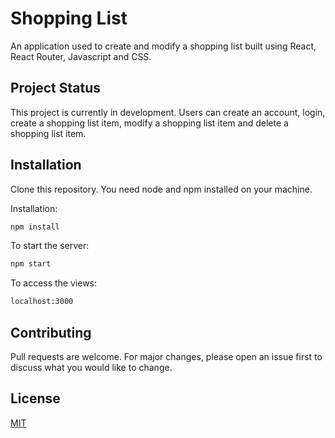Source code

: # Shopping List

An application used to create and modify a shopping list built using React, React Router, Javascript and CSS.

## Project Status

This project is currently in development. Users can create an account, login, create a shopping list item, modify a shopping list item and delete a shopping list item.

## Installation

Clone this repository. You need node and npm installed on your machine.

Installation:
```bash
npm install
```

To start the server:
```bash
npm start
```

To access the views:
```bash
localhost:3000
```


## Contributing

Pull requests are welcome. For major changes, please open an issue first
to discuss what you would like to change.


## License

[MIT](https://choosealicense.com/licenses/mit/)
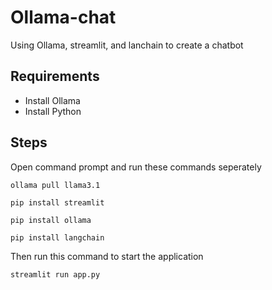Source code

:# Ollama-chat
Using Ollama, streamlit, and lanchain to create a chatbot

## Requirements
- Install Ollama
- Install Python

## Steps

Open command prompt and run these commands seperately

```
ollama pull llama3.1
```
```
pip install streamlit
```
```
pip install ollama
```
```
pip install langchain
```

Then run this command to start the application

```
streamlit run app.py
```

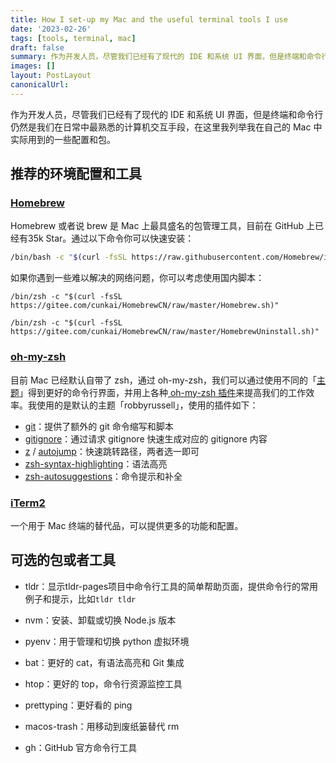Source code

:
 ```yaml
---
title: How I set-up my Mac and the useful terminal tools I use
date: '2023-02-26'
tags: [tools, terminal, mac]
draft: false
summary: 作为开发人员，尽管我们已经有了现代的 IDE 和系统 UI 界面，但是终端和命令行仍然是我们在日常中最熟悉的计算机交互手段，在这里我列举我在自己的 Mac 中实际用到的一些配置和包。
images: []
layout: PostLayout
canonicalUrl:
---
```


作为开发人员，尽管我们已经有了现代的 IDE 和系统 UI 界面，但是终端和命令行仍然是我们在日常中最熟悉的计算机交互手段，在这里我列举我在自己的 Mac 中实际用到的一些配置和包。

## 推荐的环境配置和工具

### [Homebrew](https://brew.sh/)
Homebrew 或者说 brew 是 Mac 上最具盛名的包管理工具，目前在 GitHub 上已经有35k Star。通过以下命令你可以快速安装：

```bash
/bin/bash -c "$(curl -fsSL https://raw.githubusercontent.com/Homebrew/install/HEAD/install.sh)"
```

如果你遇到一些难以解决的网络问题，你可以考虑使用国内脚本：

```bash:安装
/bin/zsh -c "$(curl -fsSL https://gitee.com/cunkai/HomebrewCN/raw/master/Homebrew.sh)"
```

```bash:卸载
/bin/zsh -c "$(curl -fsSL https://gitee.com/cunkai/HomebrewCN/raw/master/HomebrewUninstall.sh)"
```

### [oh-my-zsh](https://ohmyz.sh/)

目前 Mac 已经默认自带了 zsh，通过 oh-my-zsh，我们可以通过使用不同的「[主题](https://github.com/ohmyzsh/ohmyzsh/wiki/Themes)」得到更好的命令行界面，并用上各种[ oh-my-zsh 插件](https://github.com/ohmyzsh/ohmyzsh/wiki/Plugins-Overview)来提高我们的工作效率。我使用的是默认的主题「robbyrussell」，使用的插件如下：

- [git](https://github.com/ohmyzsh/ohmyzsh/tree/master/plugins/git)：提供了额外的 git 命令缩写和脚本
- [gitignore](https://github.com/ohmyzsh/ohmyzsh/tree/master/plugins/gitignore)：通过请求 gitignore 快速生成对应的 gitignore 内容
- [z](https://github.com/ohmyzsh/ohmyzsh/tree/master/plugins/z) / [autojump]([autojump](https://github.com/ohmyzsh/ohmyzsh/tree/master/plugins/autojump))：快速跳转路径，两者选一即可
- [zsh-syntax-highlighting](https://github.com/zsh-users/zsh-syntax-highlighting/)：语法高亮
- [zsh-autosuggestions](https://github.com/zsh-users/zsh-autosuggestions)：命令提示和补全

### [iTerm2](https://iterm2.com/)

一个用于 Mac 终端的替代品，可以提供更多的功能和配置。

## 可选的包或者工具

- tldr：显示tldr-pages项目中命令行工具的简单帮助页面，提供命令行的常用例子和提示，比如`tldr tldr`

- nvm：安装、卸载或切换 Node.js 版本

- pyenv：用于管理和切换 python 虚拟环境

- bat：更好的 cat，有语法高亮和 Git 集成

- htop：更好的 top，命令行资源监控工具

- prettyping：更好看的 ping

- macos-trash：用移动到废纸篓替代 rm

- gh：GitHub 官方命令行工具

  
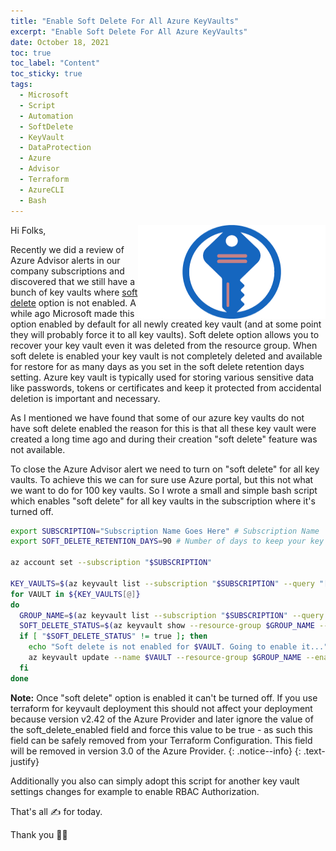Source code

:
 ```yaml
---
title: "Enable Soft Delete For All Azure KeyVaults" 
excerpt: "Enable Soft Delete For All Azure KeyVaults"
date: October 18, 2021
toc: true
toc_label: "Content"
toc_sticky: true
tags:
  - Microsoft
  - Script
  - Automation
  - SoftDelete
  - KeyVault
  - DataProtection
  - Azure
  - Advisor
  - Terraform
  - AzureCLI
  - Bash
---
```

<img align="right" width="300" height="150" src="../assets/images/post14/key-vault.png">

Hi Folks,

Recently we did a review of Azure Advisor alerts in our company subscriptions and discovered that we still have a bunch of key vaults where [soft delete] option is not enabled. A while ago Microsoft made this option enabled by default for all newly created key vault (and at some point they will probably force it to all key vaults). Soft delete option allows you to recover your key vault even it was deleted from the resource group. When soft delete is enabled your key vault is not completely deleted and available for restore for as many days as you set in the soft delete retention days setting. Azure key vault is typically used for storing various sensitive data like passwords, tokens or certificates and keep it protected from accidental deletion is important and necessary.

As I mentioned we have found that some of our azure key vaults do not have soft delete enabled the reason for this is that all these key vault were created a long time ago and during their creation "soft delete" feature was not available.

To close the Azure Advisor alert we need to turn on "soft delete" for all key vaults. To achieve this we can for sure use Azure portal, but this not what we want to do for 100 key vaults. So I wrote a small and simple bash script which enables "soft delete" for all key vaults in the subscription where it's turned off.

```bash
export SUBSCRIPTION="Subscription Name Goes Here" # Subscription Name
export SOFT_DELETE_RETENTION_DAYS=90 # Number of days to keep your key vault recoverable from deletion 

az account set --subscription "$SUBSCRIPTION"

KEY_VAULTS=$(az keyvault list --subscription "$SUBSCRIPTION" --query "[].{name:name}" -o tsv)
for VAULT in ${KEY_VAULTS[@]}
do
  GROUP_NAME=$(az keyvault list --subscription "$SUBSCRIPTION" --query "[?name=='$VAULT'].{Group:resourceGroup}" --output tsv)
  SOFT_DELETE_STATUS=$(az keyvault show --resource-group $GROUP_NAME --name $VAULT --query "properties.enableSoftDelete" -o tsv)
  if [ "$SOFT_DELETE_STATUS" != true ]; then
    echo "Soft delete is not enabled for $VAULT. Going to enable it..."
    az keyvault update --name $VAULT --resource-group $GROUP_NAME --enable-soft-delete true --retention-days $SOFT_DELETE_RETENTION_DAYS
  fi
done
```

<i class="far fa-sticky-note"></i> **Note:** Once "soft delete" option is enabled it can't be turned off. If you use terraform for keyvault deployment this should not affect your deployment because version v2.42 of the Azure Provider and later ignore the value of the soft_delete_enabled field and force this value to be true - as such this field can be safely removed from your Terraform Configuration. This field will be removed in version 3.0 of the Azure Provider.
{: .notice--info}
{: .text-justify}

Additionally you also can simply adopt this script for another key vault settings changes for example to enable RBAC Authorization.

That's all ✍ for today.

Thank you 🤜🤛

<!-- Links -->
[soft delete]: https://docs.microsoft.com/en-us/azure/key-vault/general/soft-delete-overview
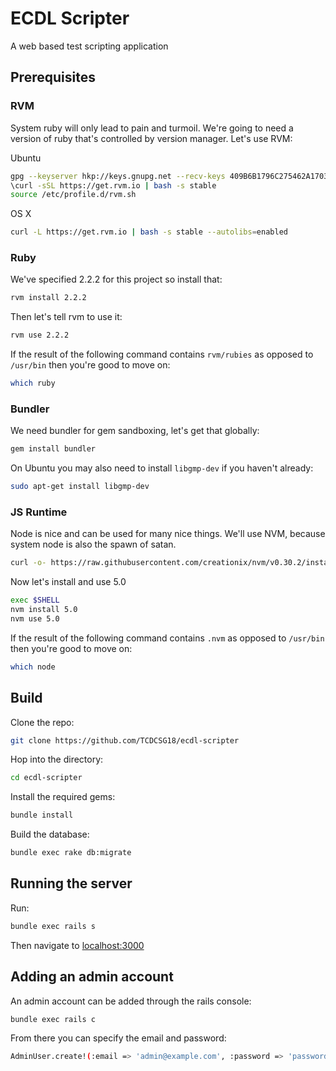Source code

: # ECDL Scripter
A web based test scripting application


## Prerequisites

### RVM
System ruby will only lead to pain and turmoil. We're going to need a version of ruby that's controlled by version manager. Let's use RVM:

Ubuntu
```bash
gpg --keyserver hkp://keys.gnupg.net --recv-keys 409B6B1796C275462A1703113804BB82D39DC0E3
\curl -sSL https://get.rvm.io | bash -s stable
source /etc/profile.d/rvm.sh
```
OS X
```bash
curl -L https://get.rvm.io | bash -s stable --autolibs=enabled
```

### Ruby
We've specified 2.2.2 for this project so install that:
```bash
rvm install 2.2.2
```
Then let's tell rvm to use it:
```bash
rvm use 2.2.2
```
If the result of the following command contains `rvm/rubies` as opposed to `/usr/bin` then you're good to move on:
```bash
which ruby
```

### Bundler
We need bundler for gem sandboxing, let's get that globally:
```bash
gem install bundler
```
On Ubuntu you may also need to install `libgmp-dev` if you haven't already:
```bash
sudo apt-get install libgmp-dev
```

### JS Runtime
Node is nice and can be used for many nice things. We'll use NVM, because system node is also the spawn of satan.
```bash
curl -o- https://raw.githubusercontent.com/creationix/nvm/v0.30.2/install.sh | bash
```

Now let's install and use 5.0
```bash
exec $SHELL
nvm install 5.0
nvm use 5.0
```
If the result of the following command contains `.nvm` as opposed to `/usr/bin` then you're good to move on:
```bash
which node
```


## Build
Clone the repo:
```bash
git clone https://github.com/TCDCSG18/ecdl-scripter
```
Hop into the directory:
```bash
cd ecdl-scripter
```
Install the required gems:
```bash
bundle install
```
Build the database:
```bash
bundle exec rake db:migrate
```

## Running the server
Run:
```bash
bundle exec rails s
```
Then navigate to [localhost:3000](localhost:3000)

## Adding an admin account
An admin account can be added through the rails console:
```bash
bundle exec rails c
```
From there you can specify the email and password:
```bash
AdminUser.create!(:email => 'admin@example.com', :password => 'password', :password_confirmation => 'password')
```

= EXERCISE DIRECTIONS =
Search the entries for the word "images", then copy every line in which it is found.

= EXERCISE ANSWER =
images: []
<img align="right" width="300" height="150" src="../assets/images/post14/key-vault.png">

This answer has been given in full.